The decrease in volume related to a decline in sales to the
domestic automotive, packaging and lawn and garden markets, offset
partially by continued strong sales of commercial roofing
applications. The decrease in price/mix was primarily caused by a
higher sales mix of toll-manufactured product which has a lower
than average selling price per pound sold. The $0.6 million
decrease in operating earnings was caused by the sales volume
decrease and a 0.3 cent decrease in gross margin per pound sold.

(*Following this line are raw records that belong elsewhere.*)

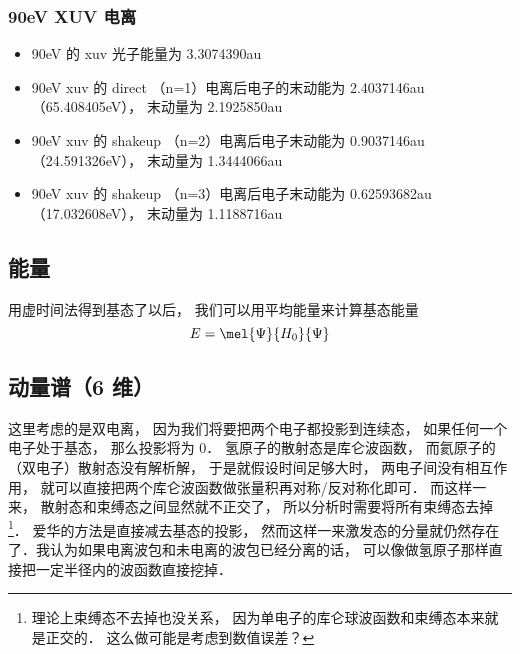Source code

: \subsubsection{90eV XUV 电离}
\begin{itemize}
\item 90eV 的 xuv 光子能量为 3.3074390au

\item 90eV xuv 的 direct （n=1）电离后电子的末动能为 2.4037146au（65.408405eV）， 末动量为 2.1925850au

\item 90eV xuv 的 shakeup （n=2）电离后电子末动能为 0.9037146au （24.591326eV）， 末动量为 1.3444066au

\item 90eV xuv 的 shakeup （n=3）电离后电子末动能为 0.62593682au （17.032608eV）， 末动量为 1.1188716au
\end{itemize}

\subsection{能量}
用虚时间法得到基态了以后， 我们可以用平均能量来计算基态能量
\begin{equation}
E = \mel{\Psi}{H_0}{\Psi}
\end{equation}

\subsection{动量谱（6 维）}
这里考虑的是双电离， 因为我们将要把两个电子都投影到连续态， 如果任何一个电子处于基态， 那么投影将为 0． 氢原子的散射态是库仑波函数， 而氦原子的（双电子）散射态没有解析解， 于是就假设时间足够大时， 两电子间没有相互作用， 就可以直接把两个库仑波函数做张量积再对称/反对称化即可． 而这样一来， 散射态和束缚态之间显然就不正交了， 所以分析时需要将所有束缚态去掉\footnote{理论上束缚态不去掉也没关系， 因为单电子的库仑球波函数和束缚态本来就是正交的． 这么做可能是考虑到数值误差？}． 爱华的方法是直接减去基态的投影， 然而这样一来激发态的分量就仍然存在了．我认为如果电离波包和未电离的波包已经分离的话， 可以像做氢原子那样直接把一定半径内的波函数直接挖掉．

This per pound decrease was caused by flat conversion cost dollars
combined with a sales volume decline. Engineered Products -- Net
sales decreased 6% and operating earnings increased $0.8 million
over the third quarter of 2006. (In Millions) Third Quarter 2007
2006 Net Sales $17.8 $19.0 Operating Earnings $2.7 $1.8 The
decrease in sales reflects a higher mix of lower priced product
partially offset by a 2% higher volume of wheels to the lawn and
garden market. Approximately $.5 million of the operating earnings
increase was due to foreign currency gains at our Canadian profiles
business due to a weakening U.S. dollar. The remaining $.3 million
was driven by higher profitability of our wheels business. Cash
Flow Performance Cash provided by operating activities was $26.5
million in the third quarter of 2007 compared to $47.7 million in
the prior year third quarter. Changes in current assets and
liabilities, representing working capital balances, provided cash
of $3.4 million and $19.4 million in the third quarter of 2007 and
2006, respectively. The higher prior period amount reflects a
significant reduction in net working capital from our focus on
reducing this investment to a target level that was achieved by the
end of last fiscal year. Our net working capital as a percentage of
sales improved to 9.8% at the end of the third quarter of 2007 from
10.4% at the end of the third quarter of 2006 from the increased
management focus on net working capital metrics. Cash provided by
operating activities in the third quarter of 2007 funded the
planned increase in capital expenditures for the plant expansions
and information technology developments which resulted in total
capital expenditures of $10.3 million and a debt pay down of $16.9
million. As of the end of the third quarter of 2007, we had $268.7
million of total debt representing a debt to equity ratio of 0.58
to 1 and we have $274 million available under our bank credit
facility. Special Items In the third quarter of 2007, the Company
incurred $2.1 million of pre-tax special items ($1.3 million after
tax) representing $1.9 million reported in corporate selling,
general and administrative expenses from the resignation of the
Company's former CEO and $0.2 million of restructuring expenses
from the Greenville sheet consolidation reported as cost of sales.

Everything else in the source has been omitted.